Join us for a meeting of the New York-Russia Public Policy Series, co-hosted by the Harriman Institute at Columbia University and the New York University Jordan Center for the Advanced Study of Russia.
Our panel of distinguished experts will discuss the growing environmental activism movement in Russia. We will be joined by both academics and activists who will explore the unique challenges that environmental activists have faced and continue to endure in Russia. They will also assess the results achieved to date by the Russian environmentalist movement, both from those operating within the country and those abroad.
This event is supported by a grant from Carnegie Corporation of New York.
Laura Henry, Professor of Government and Legal Studies at Bowdoin College
Anatoly Lebedev, environmental journalist and analyst; Chairman of the NGO Bureau for Regional Outreach Campaigns
Elizabeth Plantan, Assistant Professor of Political Science at Stetson University
Kristian Rinchinov, founder and CEO of environmental nonprofit Baigali
Maria Tysiachniouk, Chair of the Environmental Sociology Group at the Centre for Independent Social Research, St. Petersburg
Elise Giuliano, Director of the MARS-REERS Program and the Program on U.S.-Russia Relations at the Harriman Institute
Joshua Tucker, Director of the Jordan Center for the Advanced Study of Russia, New York University
Laura A. Henry is a Professor in the Department of Government and Legal Studies at Bowdoin College in Brunswick, Maine. Her research investigates Russia’s post-Soviet transformation and changing state-society relations, with a particular focus on social activism, environmental politics, and climate policy. Henry’s most recent work compares how Russian NGOs engage in global governance institutions with their counterparts in China, Brazil, India, and South Africa.
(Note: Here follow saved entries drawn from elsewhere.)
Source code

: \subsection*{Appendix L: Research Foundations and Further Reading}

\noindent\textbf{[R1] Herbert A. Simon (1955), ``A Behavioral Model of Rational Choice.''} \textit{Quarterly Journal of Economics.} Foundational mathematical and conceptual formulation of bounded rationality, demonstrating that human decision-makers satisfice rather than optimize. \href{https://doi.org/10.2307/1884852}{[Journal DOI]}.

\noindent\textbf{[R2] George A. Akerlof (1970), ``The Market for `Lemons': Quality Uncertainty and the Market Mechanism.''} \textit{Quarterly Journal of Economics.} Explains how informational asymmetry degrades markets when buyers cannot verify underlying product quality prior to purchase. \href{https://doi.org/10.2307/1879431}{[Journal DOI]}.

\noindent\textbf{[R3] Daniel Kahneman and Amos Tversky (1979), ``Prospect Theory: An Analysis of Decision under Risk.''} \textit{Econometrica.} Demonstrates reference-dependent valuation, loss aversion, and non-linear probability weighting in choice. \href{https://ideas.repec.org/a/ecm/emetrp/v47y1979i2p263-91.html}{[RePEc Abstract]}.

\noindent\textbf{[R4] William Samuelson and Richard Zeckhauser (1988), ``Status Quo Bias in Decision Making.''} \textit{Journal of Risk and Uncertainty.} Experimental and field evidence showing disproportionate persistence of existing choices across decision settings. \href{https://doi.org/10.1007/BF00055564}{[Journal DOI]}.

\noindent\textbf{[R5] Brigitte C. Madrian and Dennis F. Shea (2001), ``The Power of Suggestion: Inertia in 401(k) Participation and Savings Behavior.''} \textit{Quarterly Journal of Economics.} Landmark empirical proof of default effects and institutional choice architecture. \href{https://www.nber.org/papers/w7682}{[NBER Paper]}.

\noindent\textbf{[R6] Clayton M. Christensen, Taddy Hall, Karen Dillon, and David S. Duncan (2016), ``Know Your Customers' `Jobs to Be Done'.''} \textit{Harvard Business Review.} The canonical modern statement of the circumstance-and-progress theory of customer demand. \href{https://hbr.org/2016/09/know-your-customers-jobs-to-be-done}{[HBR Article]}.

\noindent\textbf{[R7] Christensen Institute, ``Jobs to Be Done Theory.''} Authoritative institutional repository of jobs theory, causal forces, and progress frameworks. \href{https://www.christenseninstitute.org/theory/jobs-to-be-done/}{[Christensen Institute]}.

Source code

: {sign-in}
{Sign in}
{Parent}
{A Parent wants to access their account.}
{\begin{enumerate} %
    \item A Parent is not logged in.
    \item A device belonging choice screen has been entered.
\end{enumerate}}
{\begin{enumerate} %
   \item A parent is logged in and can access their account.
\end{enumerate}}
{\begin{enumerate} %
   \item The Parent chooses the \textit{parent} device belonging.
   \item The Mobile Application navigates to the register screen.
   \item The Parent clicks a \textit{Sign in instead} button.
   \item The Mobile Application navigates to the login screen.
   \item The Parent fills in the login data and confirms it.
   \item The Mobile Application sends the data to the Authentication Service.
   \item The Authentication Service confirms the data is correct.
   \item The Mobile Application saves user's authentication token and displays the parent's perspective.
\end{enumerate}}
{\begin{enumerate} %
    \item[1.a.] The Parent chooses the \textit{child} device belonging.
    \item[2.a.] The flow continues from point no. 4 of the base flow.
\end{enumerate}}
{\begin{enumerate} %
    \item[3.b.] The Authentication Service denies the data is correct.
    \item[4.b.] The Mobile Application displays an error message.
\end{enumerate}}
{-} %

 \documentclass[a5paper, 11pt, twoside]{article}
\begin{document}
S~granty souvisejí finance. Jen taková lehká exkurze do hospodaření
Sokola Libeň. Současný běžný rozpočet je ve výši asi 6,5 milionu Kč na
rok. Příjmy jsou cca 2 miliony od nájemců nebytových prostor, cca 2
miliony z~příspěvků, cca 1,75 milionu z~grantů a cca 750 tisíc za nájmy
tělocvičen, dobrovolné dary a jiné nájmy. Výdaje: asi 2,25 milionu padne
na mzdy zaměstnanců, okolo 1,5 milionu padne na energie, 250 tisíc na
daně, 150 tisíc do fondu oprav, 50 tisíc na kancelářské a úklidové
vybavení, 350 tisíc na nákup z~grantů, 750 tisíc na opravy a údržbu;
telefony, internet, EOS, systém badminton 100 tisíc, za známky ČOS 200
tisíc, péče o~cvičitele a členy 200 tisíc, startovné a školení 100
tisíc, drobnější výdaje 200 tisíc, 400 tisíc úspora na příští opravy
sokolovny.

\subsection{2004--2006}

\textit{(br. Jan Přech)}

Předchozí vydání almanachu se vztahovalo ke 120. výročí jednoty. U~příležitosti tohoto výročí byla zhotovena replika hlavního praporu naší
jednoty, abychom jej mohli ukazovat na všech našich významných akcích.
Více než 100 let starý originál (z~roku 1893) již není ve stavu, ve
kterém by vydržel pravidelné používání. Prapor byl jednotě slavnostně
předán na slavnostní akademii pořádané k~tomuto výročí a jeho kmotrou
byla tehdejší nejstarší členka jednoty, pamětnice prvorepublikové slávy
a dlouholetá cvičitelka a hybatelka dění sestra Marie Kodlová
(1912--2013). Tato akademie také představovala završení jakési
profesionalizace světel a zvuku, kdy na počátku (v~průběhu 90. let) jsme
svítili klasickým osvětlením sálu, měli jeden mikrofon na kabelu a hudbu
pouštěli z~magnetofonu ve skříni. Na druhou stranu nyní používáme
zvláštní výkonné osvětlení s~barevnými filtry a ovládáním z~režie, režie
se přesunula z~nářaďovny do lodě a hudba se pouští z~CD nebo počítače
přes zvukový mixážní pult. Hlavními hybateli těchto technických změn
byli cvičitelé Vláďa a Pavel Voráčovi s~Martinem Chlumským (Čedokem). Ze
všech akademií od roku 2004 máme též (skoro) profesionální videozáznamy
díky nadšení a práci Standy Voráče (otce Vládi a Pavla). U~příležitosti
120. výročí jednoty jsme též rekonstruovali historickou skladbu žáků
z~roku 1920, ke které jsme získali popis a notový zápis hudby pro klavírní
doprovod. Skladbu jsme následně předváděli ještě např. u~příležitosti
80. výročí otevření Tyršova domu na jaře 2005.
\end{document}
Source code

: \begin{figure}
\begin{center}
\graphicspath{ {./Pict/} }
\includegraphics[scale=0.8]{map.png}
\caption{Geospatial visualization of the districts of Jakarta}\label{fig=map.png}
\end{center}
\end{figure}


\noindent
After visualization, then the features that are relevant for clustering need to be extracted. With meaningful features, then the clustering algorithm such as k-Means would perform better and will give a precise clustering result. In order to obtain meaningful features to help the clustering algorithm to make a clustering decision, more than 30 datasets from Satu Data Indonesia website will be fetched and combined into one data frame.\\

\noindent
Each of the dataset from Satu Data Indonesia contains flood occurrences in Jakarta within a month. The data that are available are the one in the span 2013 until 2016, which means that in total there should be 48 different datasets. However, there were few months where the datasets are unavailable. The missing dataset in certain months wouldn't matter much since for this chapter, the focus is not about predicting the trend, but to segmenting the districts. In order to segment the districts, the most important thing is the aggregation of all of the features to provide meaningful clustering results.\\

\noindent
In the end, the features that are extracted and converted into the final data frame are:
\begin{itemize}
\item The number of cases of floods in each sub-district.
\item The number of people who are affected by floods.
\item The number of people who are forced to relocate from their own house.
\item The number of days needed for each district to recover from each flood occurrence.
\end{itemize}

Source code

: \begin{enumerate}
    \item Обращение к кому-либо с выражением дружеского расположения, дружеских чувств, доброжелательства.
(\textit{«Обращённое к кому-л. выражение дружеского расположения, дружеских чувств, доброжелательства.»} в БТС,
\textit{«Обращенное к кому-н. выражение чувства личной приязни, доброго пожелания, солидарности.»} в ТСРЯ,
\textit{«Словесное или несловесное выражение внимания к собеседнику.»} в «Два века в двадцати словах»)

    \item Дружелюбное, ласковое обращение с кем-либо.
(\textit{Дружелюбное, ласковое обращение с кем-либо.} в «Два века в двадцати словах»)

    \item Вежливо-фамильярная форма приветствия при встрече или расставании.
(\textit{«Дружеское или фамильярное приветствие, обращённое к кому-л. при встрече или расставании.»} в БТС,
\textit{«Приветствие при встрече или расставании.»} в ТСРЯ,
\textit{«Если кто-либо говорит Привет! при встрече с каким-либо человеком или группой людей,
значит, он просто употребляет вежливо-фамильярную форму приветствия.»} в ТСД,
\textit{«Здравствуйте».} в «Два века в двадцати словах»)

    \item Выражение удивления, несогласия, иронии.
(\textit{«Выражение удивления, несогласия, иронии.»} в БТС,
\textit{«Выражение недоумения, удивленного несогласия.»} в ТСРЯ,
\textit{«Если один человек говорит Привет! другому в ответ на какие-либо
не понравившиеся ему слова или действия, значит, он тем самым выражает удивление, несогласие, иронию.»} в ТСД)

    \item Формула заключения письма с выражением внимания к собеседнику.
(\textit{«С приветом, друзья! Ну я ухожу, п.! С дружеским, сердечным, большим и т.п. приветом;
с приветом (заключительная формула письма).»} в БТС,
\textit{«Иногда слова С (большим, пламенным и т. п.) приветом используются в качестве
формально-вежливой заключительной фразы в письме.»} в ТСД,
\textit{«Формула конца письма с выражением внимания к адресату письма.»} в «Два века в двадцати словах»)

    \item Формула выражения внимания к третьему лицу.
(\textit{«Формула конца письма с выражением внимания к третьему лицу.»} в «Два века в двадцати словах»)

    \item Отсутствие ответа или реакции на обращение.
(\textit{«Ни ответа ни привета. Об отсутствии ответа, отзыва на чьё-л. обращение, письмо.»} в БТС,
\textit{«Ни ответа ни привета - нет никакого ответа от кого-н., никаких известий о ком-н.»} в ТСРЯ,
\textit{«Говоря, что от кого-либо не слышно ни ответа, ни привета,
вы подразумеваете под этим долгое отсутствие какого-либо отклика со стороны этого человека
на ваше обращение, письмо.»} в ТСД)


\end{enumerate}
Henry is the co-author (with Lisa McIntosh Sundstrom) of Bringing Global Governance Home: NGO Mediation in BRICS States (Oxford University Press, 2021) and the author of Red to Green: Environmental Activism in Post-Soviet Russia (Cornell University Press, 2010). She is also the co-editor of Russian Civil Society: A Critical Assessment (M.E. Sharpe, 2006). Her work has appeared in Environmental Politics, Global Environmental Politics, Post-Soviet Affairs, Europe-Asia Studies among other journals. She has been a Watson Foundation fellow and a Fulbright Scholar. Her research has received support from the National Security Education Program, the Social Science Research Council, and the International Research and Exchange Board, and the National Council for Eurasian and East European Research.
Anatoly Lebedev is the chairman of the regional NGO Bureau for Regional Outreach Campaigns (BROC) based in Vladivostok, which coordinates international and regional projects aimed at expanding environmental education and supporting initiatives in the fields of sustainable nature management and balanced development on indigenous territories and within indigenous communities. Lebedev has worked as an environmental journalist and analyst since 1995, focusing on forest use, the timber market, and civil society-led sustainable development initiatives. Since 2001, he has served as Editor in Chief of Ecology and Business, a quarterly magazine covering resource use trends and environmental issues in Russian Far East and Siberia, which is distributed to regional experts, companies, academics, students and activists throughout the area. He is a member of several regional, national and international professional associations, including Sosnovka, a regional coalition of NGOs working on environmental protection of the Russian Far East and Siberia, the Russian Socio-Ecological Union, the Global Forest Coalition and the Russian Association of Environmental Journalists, among many others. In 2012 he was named a United Nations Forest Hero.
Elizabeth Plantan is an Assistant Professor of Political Science at Stetson University. Previously, she was a China Public Policy Postdoctoral Fellow at the Ash Center for Democratic Governance and Innovation at Harvard Kennedy School from 2018–2020. Her research focuses on environmental activism and authoritarian politics, particularly in China and Russia. Her work has been published or is forthcoming in Russian Politics, Comparative Politics, and Post-Soviet Affairs, among other venues.
Kristian Rinchinov is the founder & CEO of the US-based nonprofit Baigali, a member of the Buryat Regional Union on Lake Baikal, and the Russian Social-Ecological Union. Kristian started volunteering for environmental causes when he was a teenager, then environmental movement and conservation science became his work. He now has more than ten years of experience as an environmental campaigner, focusing on creating strategies for sustainable development, supporting local and Indigenous environmental activist groups, and international environmental and cultural exchanges. Rinchinov has participated in several US-Russian environmental exchange programs, and is currently researching how to restart these exchanges after a long pause.